You might not like all the shows Taub brings to Chicago — and, by the way, he draws from music, theater, dance and the various intersections thereof — but he never wastes your time. I think that's because he keeps it real. “I don't look for linear narratives,” he said, “because I think that the episodic, fractured narrative really is closer to our multitasking world. I can walk out on Michigan Avenue, and three out of five people are on their cell phones. I try to have work on our stage that is similarly multifaceted.”
There aren't many museums in the U.S. with extensive performance series — the Walker Arts Center in Minneapolis, the Wexner Center in Columbus, Ohio, the Institute of Contemporary Art in Boston and the Yerba Buena Center for the Arts in San Francisco are Taub's main peers, along with the Brooklyn Academy of Music.
But Taub has an annual budget of only about $750,000 to work with; BAM spends closer to $20 million. That probably explains why the MCA series is not as well known as it should be.
It's true that other Chicago groups present international work — most notably Chicago Shakespeare Theater, the Goodman Theatre and the Dance Center of Columbia College. But with Performing Arts Chicago long gone and our local universities not doing anywhere near as much arts presenting as, say, the Krannert Center at the University of Illinois at Urbana-Champaign, the MCA performance series is a crucial part of the Chicago cultural landscape. Better yet, the MCA has a terrific, unpretentious venue, with neutral decor, a large stage, a sophisticated atmosphere and a visual and acoustic setup that focuses the mind on the work at hand. And it brings people to the very heart of the growing theater district on the shoparama known as the Magnificent Mile.
I hope the museum and its supporters will send more resources Taub's way. The MCA Stage could, should be our equivalent of BAM. But it needs to be busier, so people get in the habit of going there. Taub says he wants to do more to introduce his shows to their local counterparts, and get the MCA more involved in the development of new work.

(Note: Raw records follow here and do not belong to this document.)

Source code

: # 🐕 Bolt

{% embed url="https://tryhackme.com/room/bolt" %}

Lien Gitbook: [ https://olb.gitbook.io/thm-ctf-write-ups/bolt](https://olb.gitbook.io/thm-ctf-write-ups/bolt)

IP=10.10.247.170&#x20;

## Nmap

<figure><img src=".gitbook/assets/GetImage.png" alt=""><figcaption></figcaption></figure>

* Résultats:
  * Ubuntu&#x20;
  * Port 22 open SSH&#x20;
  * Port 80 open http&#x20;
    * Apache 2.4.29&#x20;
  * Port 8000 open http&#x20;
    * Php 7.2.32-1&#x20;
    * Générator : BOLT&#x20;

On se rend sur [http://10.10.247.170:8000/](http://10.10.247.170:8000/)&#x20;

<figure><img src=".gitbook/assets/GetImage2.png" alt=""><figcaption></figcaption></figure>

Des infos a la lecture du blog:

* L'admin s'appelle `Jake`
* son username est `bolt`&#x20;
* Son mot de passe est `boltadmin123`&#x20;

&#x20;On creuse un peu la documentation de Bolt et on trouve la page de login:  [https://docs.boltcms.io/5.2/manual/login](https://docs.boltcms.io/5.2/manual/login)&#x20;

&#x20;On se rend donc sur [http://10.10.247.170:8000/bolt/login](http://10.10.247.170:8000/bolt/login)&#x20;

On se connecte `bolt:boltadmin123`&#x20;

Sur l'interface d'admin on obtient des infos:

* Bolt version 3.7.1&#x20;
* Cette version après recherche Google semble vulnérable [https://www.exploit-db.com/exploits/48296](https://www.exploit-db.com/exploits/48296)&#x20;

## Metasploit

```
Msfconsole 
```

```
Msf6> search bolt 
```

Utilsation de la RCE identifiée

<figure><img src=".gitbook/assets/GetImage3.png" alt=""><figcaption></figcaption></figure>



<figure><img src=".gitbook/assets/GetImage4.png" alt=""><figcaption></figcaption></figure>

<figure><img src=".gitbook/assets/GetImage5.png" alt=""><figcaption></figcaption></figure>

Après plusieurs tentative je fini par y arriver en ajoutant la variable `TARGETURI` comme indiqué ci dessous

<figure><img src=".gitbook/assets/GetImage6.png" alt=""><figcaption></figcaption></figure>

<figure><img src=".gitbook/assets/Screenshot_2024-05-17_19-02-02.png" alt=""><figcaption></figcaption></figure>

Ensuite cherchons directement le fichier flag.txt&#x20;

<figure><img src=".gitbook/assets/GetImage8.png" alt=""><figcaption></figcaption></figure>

Even if you don't know much about, say, the Big Dance Theater (coming in November) or the dance-theater company Betontanc and the Latvian puppet theater troupe Umka LV (appearing together in January), I predict with growing confidence that neither show will be a disappointment.
After all, Taub has picked 'em.
Thank you Chris for this article. I have been a big supporter and advocate of the MCA Stage for years, and I hope that many, many more people, because of your writing, will come see the rest of its season. I cannot but agree wholeheartedly that the MCA Stage is our BAM, and hopefully our theater audiences realize how critical its role is in our artistic life. Peter Taub is a brilliant guy with the most impressive taste in performing arts.

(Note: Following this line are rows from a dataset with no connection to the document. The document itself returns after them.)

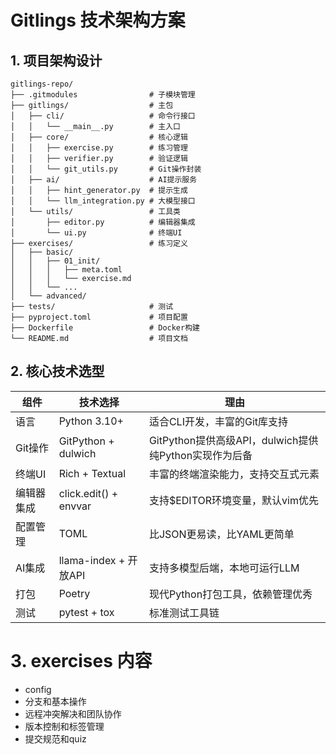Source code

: # Gitlings 技术架构方案


## 1. 项目架构设计

```
gitlings-repo/
├── .gitmodules                # 子模块管理
├── gitlings/                  # 主包
│   ├── cli/                   # 命令行接口
│   │   └── __main__.py        # 主入口
│   ├── core/                  # 核心逻辑
│   │   ├── exercise.py        # 练习管理
│   │   ├── verifier.py        # 验证逻辑
│   │   └── git_utils.py       # Git操作封装
│   ├── ai/                    # AI提示服务
│   │   ├── hint_generator.py  # 提示生成
│   │   └── llm_integration.py # 大模型接口
│   └── utils/                 # 工具类
│       ├── editor.py          # 编辑器集成
│       └── ui.py              # 终端UI
├── exercises/                 # 练习定义
│   ├── basic/
│   │   ├── 01_init/
│   │   │   ├── meta.toml
│   │   │   └── exercise.md
│   │   └── ...
│   └── advanced/
├── tests/                     # 测试
├── pyproject.toml             # 项目配置
├── Dockerfile                 # Docker构建
└── README.md                  # 项目文档
```

## 2. 核心技术选型

| 组件          | 技术选择                  | 理由                                                                 |
|---------------|--------------------------|----------------------------------------------------------------------|
| 语言          | Python 3.10+             | 适合CLI开发，丰富的Git库支持                                         |
| Git操作       | GitPython + dulwich      | GitPython提供高级API，dulwich提供纯Python实现作为后备                 |
| 终端UI        | Rich + Textual           | 丰富的终端渲染能力，支持交互式元素                                    |
| 编辑器集成    | click.edit() + envvar    | 支持$EDITOR环境变量，默认vim优先                                     |
| 配置管理      | TOML                     | 比JSON更易读，比YAML更简单                                           |
| AI集成        | llama-index + 开放API    | 支持多模型后端，本地可运行LLM                                        |
| 打包          | Poetry                   | 现代Python打包工具，依赖管理优秀                                     |
| 测试          | pytest + tox             | 标准测试工具链                                                       |


# 3. exercises 内容

- config
- 分支和基本操作
- 远程冲突解决和团队协作
- 版本控制和标签管理
- 提交规范和quiz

Posted by: Francis | October 07, 2010 at 12:25 PM
Spot on, Chris. The MCA consistently has the finest programming in Chicago. As a local performing artist, I'd be especially interested in seeing what would come of forging greater relations between visiting artists and the local talent. In the contemporary age, sometimes all it takes is that introductory spark to create continuing (transcontinental and beyond) creative relationships, which is something the theatrical world in general and Chicago specifically could stand a lot more of.
Thanks for everything your do, Peter -- I look forward to continued artistic excellence on the MCA stage.
Posted by: Paul Rekk | October 07, 2010 at 01:58 PM
Thanks, Chris, for highlighting the MCA and Taub. The MCA hosts one of the most lively and provocative performance series we have in town--a much-needed antidote to provincialism. I, too, was at the Superamas show "Empire (Art & Politics)" and felt pretty grateful I didn't have to go to NYC to see it.